EEBO in Education / Essay Contest / Winners 2005

We are happy to announce the winners of the 2005 Early English Books Online/ EEBO-TCP Undergraduate Essay Competition. The papers submitted all offered impressive evidence of the exciting uses students can find for primary texts, and in many cases they also illustrate the noteworthy contributions that undergraduates can make to the field of early modern studies.

We are very glad to have had a role in the work these winners have accomplished, and we are very proud of the scholarship these students have exhibited in their use of texts from EEBO. We would also like to invite you to learn more about their work by sharing the papers that the students provided.

To view these papers, please click on the paper titles listed below.

Grand Prize: Courtney Peacock – Brigham Young University “A New Israel: The Tetragrammaton and English Protestantism

First Prize: Stefania Crowther – University of Warwick Never Was King So Like to God Before:” Stella Meridiana and the Restoration Panegyric

Second Prize: Michael Sechler – University of Pittsburgh Old Words, New Pages: Milton, Bracton, and the “Century of Revolution"

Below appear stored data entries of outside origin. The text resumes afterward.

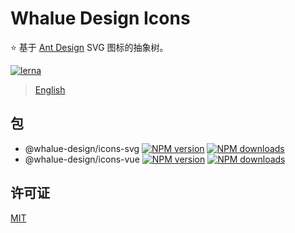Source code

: # Whalue Design Icons

:star: 基于 [Ant Design](https://github.com/ant-design/ant-design-icons) SVG 图标的抽象树。

[![lerna](https://img.shields.io/badge/maintained%20with-lerna-cc00ff.svg)](https://lernajs.io/)

> [English](./README.md)

## 包

- @whalue-design/icons-svg [![NPM version](https://img.shields.io/npm/v/@whalue-design/icons-svg.svg?style=flat)](https://npmjs.org/package/@whalue-design/icons-svg) [![NPM downloads](http://img.shields.io/npm/dm/@whalue-design/icons-svg.svg?style=flat)](https://npmjs.org/package/@whalue-design/icons-svg)
- @whalue-design/icons-vue [![NPM version](https://img.shields.io/npm/v/@whalue-design/icons-vue.svg?style=flat)](https://npmjs.org/package/@whalue-design/icons-vue) [![NPM downloads](http://img.shields.io/npm/dm/@whalue-design/icons-vue.svg?style=flat)](https://npmjs.org/package/@whalue-design/icons-vue)

## 许可证

[MIT](./LICENSE)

Honorable Mention: Edward Esborn – Johns Hopkins University Apprenticeship and Popular Literature in Seventeenth Century London

Honorable Mention: Emma Easy – University of Warwick Mass Politics and Tory Anxieties: Thomas Durfey’s The Royalist

Scholars from a variety of fields ranked the entries and distributed awards for the contest including Ian Archer (Professor of History, University of Oxford), Katrien Daemen-de Gelder (Professor of English, University of Ghent), Arthur Kinney (Professor of English, University of Massachusetts), Hillary Nunn (Professor of English, University of Akron), and Newton Key (Professor of History, Eastern Illinois University).